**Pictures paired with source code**

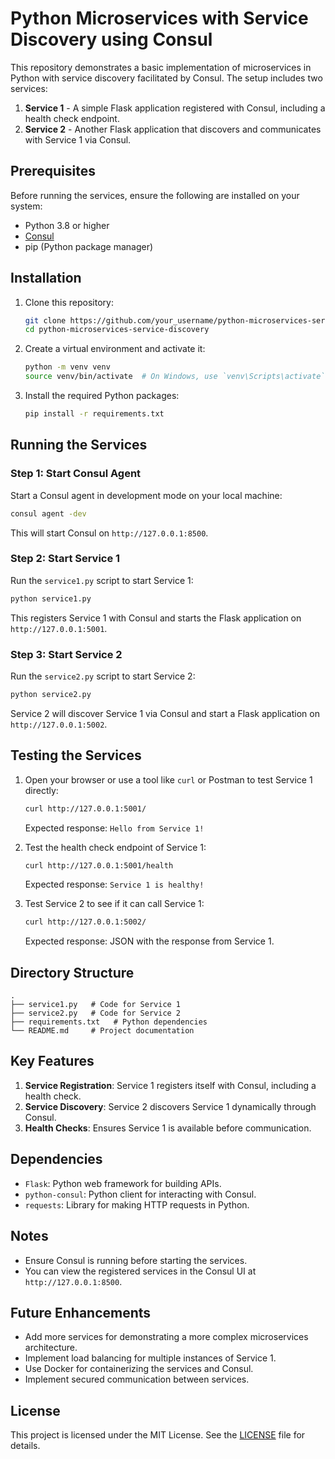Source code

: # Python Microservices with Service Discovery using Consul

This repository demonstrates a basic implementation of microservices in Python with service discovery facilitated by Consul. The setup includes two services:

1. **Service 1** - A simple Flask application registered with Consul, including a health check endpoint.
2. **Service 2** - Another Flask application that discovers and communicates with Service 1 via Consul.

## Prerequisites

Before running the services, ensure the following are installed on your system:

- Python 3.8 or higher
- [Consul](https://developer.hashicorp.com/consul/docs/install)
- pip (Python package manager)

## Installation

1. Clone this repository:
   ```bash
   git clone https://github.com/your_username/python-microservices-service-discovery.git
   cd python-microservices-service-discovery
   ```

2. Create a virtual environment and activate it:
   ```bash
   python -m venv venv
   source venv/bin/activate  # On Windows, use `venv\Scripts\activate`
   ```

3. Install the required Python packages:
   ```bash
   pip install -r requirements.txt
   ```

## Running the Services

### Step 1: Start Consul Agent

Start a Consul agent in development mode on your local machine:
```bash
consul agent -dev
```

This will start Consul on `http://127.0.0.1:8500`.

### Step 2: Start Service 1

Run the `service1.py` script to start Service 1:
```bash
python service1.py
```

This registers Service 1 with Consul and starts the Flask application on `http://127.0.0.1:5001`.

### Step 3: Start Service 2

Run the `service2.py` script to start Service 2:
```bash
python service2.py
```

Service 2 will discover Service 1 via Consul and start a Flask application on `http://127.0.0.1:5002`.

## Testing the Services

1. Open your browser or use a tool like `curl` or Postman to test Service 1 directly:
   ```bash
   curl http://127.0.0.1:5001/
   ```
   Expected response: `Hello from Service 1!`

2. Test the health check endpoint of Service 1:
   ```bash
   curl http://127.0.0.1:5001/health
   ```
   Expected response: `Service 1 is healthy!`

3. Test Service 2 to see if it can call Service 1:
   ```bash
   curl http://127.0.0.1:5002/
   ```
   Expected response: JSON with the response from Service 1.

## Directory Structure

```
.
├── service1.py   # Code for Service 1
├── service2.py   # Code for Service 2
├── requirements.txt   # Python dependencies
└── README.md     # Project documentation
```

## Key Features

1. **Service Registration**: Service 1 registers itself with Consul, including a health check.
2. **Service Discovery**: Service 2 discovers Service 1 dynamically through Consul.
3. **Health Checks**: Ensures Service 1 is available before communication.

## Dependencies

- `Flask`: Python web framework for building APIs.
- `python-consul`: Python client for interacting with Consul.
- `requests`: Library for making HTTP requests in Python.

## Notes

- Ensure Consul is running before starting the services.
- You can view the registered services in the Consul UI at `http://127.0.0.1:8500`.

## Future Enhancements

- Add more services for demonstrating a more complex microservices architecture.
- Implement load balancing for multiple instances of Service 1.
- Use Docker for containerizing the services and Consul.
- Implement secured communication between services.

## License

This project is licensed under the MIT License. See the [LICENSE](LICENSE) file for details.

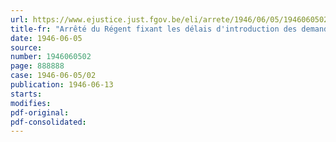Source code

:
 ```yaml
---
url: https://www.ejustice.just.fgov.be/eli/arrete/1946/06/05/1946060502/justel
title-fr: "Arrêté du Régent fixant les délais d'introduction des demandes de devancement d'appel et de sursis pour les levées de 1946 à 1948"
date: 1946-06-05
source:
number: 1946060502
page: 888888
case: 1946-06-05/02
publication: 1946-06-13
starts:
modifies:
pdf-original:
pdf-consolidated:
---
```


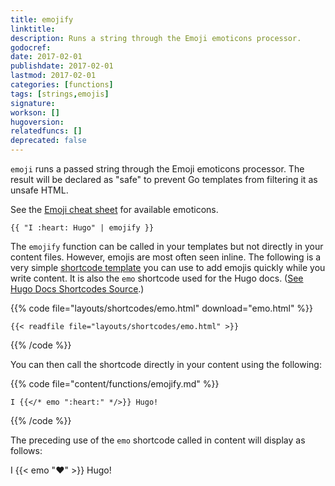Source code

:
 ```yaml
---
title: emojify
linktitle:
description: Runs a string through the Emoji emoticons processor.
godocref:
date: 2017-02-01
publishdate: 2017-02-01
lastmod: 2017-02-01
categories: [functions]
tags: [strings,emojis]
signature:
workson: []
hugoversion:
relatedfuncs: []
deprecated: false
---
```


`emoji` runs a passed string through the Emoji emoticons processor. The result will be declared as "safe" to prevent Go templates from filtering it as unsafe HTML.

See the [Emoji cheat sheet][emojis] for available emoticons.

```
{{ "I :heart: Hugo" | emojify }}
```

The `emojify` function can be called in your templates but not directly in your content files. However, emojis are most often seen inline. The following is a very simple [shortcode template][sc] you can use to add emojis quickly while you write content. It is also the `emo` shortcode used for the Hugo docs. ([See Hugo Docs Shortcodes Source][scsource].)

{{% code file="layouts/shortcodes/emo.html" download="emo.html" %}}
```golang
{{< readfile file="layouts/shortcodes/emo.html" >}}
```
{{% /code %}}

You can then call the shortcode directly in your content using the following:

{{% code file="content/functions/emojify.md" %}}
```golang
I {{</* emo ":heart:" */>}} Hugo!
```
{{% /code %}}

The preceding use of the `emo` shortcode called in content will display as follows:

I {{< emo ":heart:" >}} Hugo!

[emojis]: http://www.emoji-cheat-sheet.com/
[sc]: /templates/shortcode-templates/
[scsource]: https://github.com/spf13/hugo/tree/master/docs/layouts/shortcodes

**Problem description**
How many lines of the data above include the word "Step"? Only that number should be returned.

**Written solution**
3